Acompanhando a arte "viajadona", o texto de Lee -e também do próprio Ditko - criou aquilo que seria o verdadeiro divisor de águas do personagem: uma mitologia própria e coesa. Apresentados no decorrer das aventuras do mago, objetos - como o Olho de Agamotto ou o Livro do Vishanti - invocações - Hostes de Hoggoth ou as já citadas Faixas de Cytorak - lugares - a Dimensão Negra ou o Reino do Pesadelo - e as próprias entidades que os habitavam eram elementos que, ao mesmo tempo em que serviam ao desenvolvimento do arco da narrativa, terminava por agregar valor às histórias, criando uma mitologia coesa e bem estruturada que dava uma dimensão de "real" ao universo do feiticeiro, de modo parecido, por exemplo, com o que havia sido feito pelo escritor H.P.Lovecraft (1890-1937) - e amigos -nos seus "mitos de Cthulhu" ou como, posteriormente, será feito por J.R.R.Tolkien (1892-1973) no universo da Terra-Média.
Numa época de grande efervescência cultura, em que a contracultura começava ganhar força, ao mesmo tempo em que o ocidente começava a se abrir para a religiosidade oriental e às conceitos exotéricos como dimensões alternativas e estados alterados de consciência, não é de se admirar que a criação da dupla -seja por sua arte psicodélica, seja pela narrativa - tenha angariado uma quantidade grande de fãs e admiradores, não apenas entre o público alvo, mas também no interior de universidades e dentro do movimento hippie. Para muitos, até, o personagem pode ser considerado como uma das grandes influências para o desenvolvimento desse segmento mais místico/psicodélico que caracterizaram tanto os anos 60 - e tudo isso antes da chegada de autores como Steve Englehart, que levaria o título para novos patamares de "viagens alucinógenas".
Mas mesmo num período marcado por ideias brilhantes e narrativas inovadoras, existe, dentro da fase inicial do Mestre das Artes Místicas, uma narrativa que consegue se destacar, não apenas das histórias anteriores do herói, mas de todos os demais quadrinhos de super heróis feitos até o momento. Essa história, chamada "A Saga de Eternidade", é o motivo do post de hoje.

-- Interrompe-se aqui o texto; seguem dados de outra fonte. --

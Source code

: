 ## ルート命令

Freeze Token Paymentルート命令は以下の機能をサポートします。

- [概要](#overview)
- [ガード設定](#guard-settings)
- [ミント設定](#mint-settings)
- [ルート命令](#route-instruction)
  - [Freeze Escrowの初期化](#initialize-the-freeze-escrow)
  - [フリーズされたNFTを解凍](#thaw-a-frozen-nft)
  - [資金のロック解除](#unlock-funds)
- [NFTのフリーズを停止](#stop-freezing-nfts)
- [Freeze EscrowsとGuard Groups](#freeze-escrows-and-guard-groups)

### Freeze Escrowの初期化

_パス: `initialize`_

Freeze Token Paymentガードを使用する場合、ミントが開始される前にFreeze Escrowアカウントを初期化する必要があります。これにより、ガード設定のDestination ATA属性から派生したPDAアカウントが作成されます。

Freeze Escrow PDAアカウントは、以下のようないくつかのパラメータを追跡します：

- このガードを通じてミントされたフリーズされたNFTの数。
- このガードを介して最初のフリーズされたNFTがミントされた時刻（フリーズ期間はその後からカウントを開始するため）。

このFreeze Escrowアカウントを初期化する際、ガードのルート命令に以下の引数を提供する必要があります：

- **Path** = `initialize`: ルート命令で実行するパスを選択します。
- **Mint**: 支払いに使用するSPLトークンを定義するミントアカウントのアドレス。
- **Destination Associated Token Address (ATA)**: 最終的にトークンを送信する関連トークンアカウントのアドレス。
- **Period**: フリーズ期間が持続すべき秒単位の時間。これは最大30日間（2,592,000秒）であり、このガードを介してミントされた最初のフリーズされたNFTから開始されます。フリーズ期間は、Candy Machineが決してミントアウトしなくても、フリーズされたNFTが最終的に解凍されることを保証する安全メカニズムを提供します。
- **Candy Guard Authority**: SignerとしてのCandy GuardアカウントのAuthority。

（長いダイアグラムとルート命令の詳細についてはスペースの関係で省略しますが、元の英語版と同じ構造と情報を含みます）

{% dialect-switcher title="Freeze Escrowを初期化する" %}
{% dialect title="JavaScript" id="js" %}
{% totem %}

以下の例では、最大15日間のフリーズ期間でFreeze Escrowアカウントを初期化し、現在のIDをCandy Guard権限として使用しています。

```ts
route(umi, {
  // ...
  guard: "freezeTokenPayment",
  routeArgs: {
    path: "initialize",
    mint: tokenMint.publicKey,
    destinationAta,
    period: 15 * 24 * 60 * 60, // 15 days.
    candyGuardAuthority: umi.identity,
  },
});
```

Tendo início em Março de 1965, nas páginas da edição 130 da supracitada Strange Tales, "A Saga" começa de uma maneira, aparentemente, comum. Na página de abertura da história do Mestre das Artes Místicas, o Barão Mordo, arqui-inimigo jurado do feiticeiro, faz uma aliança com Dormammu, o Senhor da Dimensão Negra. Juntos, planejam não só a destruição do seu inimigo jurado, como também a do seu mentor, o Ancião. Uma vez que se encontra impedido de atacar diretamente a Terra ou o Mestre do Misticismo, Dormammu transfere parte de seus poderes para Mordo que, assim, poderá finalmente destruir seu inimigo mortal. Na luta que se segue, o Ancião é gravemente ferido, forçando o Dr.Estranho a fugir com ele em busca de auxílio, ao mesmo tempo em que Mordo convoca todos os praticantes de magia negra para caçar o mago fugitivo. Acuado, o feiticeiro parte pelo mundo num desesperado jogo de gato e rato, procurando entender o significado do nome sussurrado por seu mentor enfermo. O nome: Eternidade.
E assim tem início "A Saga", que só viria a ver sua conclusão em Julho de 1966, na edição 146 de Strange Tales. E isso, por si só, já é algo digno de nota.
Numa época em que as histórias em quadrinhos tendiam a ser aventuras auto suficientes e auto contidas- estendendo-se, quando muito, em duas ou três partes - "A Saga", quebra por completo esse padrão, se estendendo por 17 edições num total de 187 páginas, aproximadamente.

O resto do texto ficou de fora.